Saved entries

=== Section Start ===

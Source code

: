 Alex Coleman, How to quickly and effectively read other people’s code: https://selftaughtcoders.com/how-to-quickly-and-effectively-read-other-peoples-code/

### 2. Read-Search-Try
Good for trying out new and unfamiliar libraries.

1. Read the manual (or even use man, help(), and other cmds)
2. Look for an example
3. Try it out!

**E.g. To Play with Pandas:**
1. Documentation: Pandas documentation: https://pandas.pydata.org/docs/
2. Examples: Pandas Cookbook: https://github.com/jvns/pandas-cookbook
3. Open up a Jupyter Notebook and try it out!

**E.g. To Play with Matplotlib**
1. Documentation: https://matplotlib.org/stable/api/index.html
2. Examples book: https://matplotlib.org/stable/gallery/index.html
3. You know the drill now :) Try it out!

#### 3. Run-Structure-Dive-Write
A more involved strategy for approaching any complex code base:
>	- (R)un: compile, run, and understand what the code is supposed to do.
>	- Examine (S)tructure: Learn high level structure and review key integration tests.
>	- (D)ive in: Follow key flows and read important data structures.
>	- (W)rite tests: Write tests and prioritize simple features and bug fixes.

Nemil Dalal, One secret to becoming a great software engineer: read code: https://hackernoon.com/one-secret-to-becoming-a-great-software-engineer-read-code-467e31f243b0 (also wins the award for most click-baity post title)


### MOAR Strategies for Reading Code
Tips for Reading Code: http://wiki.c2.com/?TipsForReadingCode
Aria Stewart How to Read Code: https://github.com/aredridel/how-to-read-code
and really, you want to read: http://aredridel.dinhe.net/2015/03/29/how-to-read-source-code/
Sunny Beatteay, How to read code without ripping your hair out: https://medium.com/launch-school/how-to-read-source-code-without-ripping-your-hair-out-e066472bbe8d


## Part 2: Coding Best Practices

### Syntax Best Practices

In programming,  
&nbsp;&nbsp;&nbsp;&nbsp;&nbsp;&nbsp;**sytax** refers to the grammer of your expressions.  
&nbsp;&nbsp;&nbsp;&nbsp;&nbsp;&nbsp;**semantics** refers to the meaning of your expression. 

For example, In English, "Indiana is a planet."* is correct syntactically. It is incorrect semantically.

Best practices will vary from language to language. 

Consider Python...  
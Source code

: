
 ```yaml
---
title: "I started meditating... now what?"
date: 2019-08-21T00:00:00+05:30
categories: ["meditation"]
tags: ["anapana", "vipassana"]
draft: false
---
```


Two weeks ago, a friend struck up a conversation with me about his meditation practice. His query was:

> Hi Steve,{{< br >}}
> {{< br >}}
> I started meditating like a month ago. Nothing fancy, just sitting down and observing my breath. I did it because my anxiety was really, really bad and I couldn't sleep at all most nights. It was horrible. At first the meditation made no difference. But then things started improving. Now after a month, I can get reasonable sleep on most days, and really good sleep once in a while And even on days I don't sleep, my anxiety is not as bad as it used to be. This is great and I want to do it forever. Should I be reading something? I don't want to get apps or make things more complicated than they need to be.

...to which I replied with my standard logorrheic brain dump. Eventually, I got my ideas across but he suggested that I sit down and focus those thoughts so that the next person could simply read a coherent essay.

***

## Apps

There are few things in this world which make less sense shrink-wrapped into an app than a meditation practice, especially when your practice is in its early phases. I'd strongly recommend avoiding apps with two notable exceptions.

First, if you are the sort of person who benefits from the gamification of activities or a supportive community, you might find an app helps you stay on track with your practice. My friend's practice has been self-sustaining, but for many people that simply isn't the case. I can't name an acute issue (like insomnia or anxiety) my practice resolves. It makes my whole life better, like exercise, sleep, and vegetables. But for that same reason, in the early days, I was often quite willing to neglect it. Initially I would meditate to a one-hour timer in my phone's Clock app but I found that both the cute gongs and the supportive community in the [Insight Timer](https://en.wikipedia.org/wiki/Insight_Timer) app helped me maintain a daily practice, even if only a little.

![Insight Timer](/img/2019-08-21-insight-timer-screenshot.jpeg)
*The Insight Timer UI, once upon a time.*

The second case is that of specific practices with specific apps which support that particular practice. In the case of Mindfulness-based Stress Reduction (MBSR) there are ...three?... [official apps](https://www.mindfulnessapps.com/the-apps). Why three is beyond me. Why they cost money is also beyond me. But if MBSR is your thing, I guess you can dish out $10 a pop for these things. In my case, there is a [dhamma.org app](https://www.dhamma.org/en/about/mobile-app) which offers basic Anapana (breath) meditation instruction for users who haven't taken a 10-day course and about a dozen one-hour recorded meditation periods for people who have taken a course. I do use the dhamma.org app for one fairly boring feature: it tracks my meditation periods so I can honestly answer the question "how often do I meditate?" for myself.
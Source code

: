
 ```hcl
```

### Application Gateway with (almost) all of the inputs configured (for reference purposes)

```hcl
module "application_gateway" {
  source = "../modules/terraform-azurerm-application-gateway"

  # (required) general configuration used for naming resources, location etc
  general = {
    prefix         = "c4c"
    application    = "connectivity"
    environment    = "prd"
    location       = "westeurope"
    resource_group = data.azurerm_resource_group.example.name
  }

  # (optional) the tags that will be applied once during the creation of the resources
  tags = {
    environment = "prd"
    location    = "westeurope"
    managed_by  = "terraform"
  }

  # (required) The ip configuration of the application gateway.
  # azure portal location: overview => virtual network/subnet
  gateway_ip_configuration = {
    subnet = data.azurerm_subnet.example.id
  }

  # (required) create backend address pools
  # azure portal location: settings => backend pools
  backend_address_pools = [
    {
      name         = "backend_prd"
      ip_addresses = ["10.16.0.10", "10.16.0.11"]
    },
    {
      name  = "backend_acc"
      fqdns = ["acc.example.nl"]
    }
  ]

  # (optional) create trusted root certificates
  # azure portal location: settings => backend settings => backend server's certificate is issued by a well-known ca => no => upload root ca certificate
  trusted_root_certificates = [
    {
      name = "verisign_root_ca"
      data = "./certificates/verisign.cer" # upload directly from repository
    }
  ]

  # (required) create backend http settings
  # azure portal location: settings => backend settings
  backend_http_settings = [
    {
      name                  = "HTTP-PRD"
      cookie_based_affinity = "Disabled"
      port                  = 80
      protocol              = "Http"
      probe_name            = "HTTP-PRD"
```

=== Section End ===

Your response must consist of every line above, reproduced exactly.

Source code

: Alex Coleman, How to quickly and effectively read other people’s code: https://selftaughtcoders.com/how-to-quickly-and-effectively-read-other-peoples-code/

### 2. Read-Search-Try
Good for trying out new and unfamiliar libraries.

1. Read the manual (or even use man, help(), and other cmds)
2. Look for an example
3. Try it out!

**E.g. To Play with Pandas:**
1. Documentation: Pandas documentation: https://pandas.pydata.org/docs/
2. Examples: Pandas Cookbook: https://github.com/jvns/pandas-cookbook
3. Open up a Jupyter Notebook and try it out!

**E.g. To Play with Matplotlib**
1. Documentation: https://matplotlib.org/stable/api/index.html
2. Examples book: https://matplotlib.org/stable/gallery/index.html
3. You know the drill now :) Try it out!

#### 3. Run-Structure-Dive-Write
A more involved strategy for approaching any complex code base:
>	- (R)un: compile, run, and understand what the code is supposed to do.
>	- Examine (S)tructure: Learn high level structure and review key integration tests.
>	- (D)ive in: Follow key flows and read important data structures.
>	- (W)rite tests: Write tests and prioritize simple features and bug fixes.

Nemil Dalal, One secret to becoming a great software engineer: read code: https://hackernoon.com/one-secret-to-becoming-a-great-software-engineer-read-code-467e31f243b0 (also wins the award for most click-baity post title)


### MOAR Strategies for Reading Code
Tips for Reading Code: http://wiki.c2.com/?TipsForReadingCode
Aria Stewart How to Read Code: https://github.com/aredridel/how-to-read-code
and really, you want to read: http://aredridel.dinhe.net/2015/03/29/how-to-read-source-code/
Sunny Beatteay, How to read code without ripping your hair out: https://medium.com/launch-school/how-to-read-source-code-without-ripping-your-hair-out-e066472bbe8d


## Part 2: Coding Best Practices

### Syntax Best Practices

In programming,  
&nbsp;&nbsp;&nbsp;&nbsp;&nbsp;&nbsp;**sytax** refers to the grammer of your expressions.  
&nbsp;&nbsp;&nbsp;&nbsp;&nbsp;&nbsp;**semantics** refers to the meaning of your expression. 

For example, In English, "Indiana is a planet."* is correct syntactically. It is incorrect semantically.

Best practices will vary from language to language. 

Consider Python...  
Source code

:
 ```yaml
---
title: "I started meditating... now what?"
date: 2019-08-21T00:00:00+05:30
categories: ["meditation"]
tags: ["anapana", "vipassana"]
draft: false
---
```


Two weeks ago, a friend struck up a conversation with me about his meditation practice. His query was:

> Hi Steve,{{< br >}}
> {{< br >}}
> I started meditating like a month ago. Nothing fancy, just sitting down and observing my breath. I did it because my anxiety was really, really bad and I couldn't sleep at all most nights. It was horrible. At first the meditation made no difference. But then things started improving. Now after a month, I can get reasonable sleep on most days, and really good sleep once in a while And even on days I don't sleep, my anxiety is not as bad as it used to be. This is great and I want to do it forever. Should I be reading something? I don't want to get apps or make things more complicated than they need to be.

...to which I replied with my standard logorrheic brain dump. Eventually, I got my ideas across but he suggested that I sit down and focus those thoughts so that the next person could simply read a coherent essay.

***

## Apps

There are few things in this world which make less sense shrink-wrapped into an app than a meditation practice, especially when your practice is in its early phases. I'd strongly recommend avoiding apps with two notable exceptions.

First, if you are the sort of person who benefits from the gamification of activities or a supportive community, you might find an app helps you stay on track with your practice. My friend's practice has been self-sustaining, but for many people that simply isn't the case. I can't name an acute issue (like insomnia or anxiety) my practice resolves. It makes my whole life better, like exercise, sleep, and vegetables. But for that same reason, in the early days, I was often quite willing to neglect it. Initially I would meditate to a one-hour timer in my phone's Clock app but I found that both the cute gongs and the supportive community in the [Insight Timer](https://en.wikipedia.org/wiki/Insight_Timer) app helped me maintain a daily practice, even if only a little.

![Insight Timer](/img/2019-08-21-insight-timer-screenshot.jpeg)
*The Insight Timer UI, once upon a time.*

The second case is that of specific practices with specific apps which support that particular practice. In the case of Mindfulness-based Stress Reduction (MBSR) there are ...three?... [official apps](https://www.mindfulnessapps.com/the-apps). Why three is beyond me. Why they cost money is also beyond me. But if MBSR is your thing, I guess you can dish out $10 a pop for these things. In my case, there is a [dhamma.org app](https://www.dhamma.org/en/about/mobile-app) which offers basic Anapana (breath) meditation instruction for users who haven't taken a 10-day course and about a dozen one-hour recorded meditation periods for people who have taken a course. I do use the dhamma.org app for one fairly boring feature: it tracks my meditation periods so I can honestly answer the question "how often do I meditate?" for myself.
Source code

:
 ```hcl
```

### Application Gateway with (almost) all of the inputs configured (for reference purposes)

```hcl
module "application_gateway" {
  source = "../modules/terraform-azurerm-application-gateway"

  # (required) general configuration used for naming resources, location etc
  general = {
    prefix         = "c4c"
    application    = "connectivity"
    environment    = "prd"
    location       = "westeurope"
    resource_group = data.azurerm_resource_group.example.name
  }

  # (optional) the tags that will be applied once during the creation of the resources
  tags = {
    environment = "prd"
    location    = "westeurope"
    managed_by  = "terraform"
  }

  # (required) The ip configuration of the application gateway.
  # azure portal location: overview => virtual network/subnet
  gateway_ip_configuration = {
    subnet = data.azurerm_subnet.example.id
  }

  # (required) create backend address pools
  # azure portal location: settings => backend pools
  backend_address_pools = [
    {
      name         = "backend_prd"
      ip_addresses = ["10.16.0.10", "10.16.0.11"]
    },
    {
      name  = "backend_acc"
      fqdns = ["acc.example.nl"]
    }
  ]

  # (optional) create trusted root certificates
  # azure portal location: settings => backend settings => backend server's certificate is issued by a well-known ca => no => upload root ca certificate
  trusted_root_certificates = [
    {
      name = "verisign_root_ca"
      data = "./certificates/verisign.cer" # upload directly from repository
    }
  ]

  # (required) create backend http settings
  # azure portal location: settings => backend settings
  backend_http_settings = [
    {
      name                  = "HTTP-PRD"
      cookie_based_affinity = "Disabled"
      port                  = 80
      protocol              = "Http"
      probe_name            = "HTTP-PRD"
```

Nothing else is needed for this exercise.